### Required action
Of the lines below, copy those that hold the word "페이지입니다".
──────
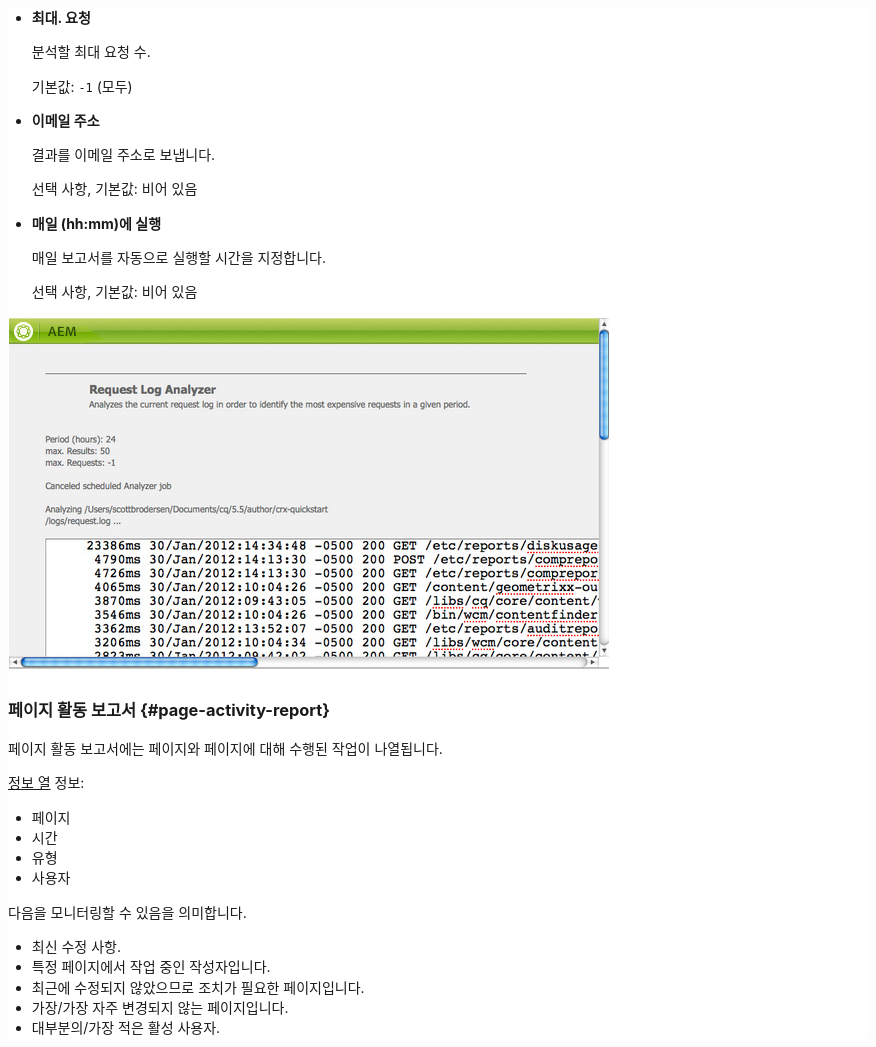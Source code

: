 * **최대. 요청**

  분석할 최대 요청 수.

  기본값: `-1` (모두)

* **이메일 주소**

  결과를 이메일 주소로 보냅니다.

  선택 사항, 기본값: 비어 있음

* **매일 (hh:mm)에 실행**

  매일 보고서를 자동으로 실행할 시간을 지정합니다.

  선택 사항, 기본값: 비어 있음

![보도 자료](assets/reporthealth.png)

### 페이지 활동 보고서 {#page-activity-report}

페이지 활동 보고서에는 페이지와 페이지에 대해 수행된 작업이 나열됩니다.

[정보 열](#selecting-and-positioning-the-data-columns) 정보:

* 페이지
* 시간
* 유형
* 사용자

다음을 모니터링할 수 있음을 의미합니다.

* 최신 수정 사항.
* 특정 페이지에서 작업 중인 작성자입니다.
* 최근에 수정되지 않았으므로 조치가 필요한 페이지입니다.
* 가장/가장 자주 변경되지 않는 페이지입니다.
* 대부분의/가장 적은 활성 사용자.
──────
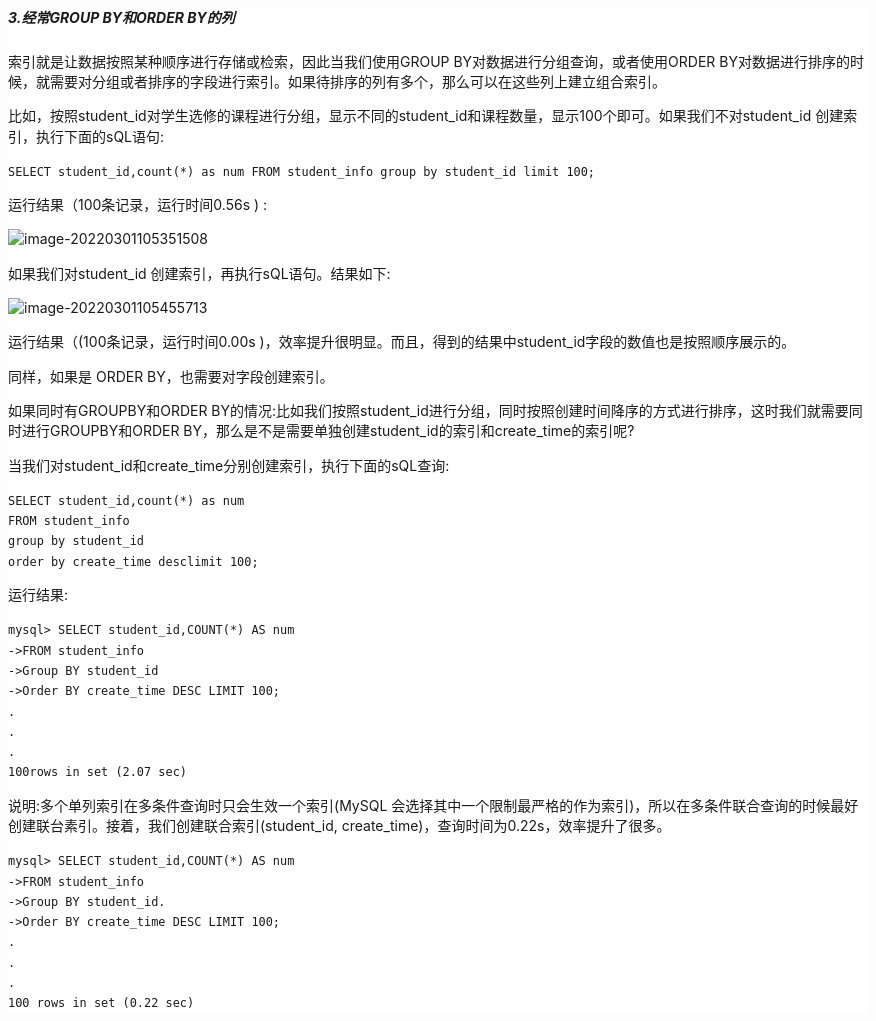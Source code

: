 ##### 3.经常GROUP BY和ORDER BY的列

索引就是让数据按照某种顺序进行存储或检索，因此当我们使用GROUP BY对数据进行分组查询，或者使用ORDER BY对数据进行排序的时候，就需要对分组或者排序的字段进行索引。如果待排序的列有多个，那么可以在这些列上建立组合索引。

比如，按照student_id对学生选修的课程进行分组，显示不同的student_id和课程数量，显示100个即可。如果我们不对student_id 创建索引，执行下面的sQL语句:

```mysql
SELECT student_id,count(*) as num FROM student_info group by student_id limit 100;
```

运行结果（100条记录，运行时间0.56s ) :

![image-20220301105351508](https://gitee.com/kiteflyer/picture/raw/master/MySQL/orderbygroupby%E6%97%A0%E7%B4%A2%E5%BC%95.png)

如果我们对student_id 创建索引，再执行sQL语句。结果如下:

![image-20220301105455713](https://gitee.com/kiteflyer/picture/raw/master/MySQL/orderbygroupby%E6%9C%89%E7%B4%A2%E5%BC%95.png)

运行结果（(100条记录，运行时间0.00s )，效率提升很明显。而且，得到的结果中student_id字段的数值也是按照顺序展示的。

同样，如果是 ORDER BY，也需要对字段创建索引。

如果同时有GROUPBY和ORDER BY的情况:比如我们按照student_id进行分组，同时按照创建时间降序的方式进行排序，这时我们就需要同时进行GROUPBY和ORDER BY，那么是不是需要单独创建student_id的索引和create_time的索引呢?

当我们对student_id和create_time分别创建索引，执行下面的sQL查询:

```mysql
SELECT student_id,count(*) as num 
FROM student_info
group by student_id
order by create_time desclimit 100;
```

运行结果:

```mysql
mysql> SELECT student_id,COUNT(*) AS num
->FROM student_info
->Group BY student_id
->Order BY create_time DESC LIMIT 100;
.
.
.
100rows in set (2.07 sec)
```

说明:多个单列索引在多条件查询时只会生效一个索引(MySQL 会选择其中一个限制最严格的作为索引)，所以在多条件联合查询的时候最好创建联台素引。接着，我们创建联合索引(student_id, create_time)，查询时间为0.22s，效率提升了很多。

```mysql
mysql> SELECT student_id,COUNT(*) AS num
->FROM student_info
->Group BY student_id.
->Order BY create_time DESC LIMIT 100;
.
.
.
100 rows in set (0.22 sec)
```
──────
### Task result
* 최근에 수정되지 않았으므로 조치가 필요한 페이지입니다.
* 가장/가장 자주 변경되지 않는 페이지입니다.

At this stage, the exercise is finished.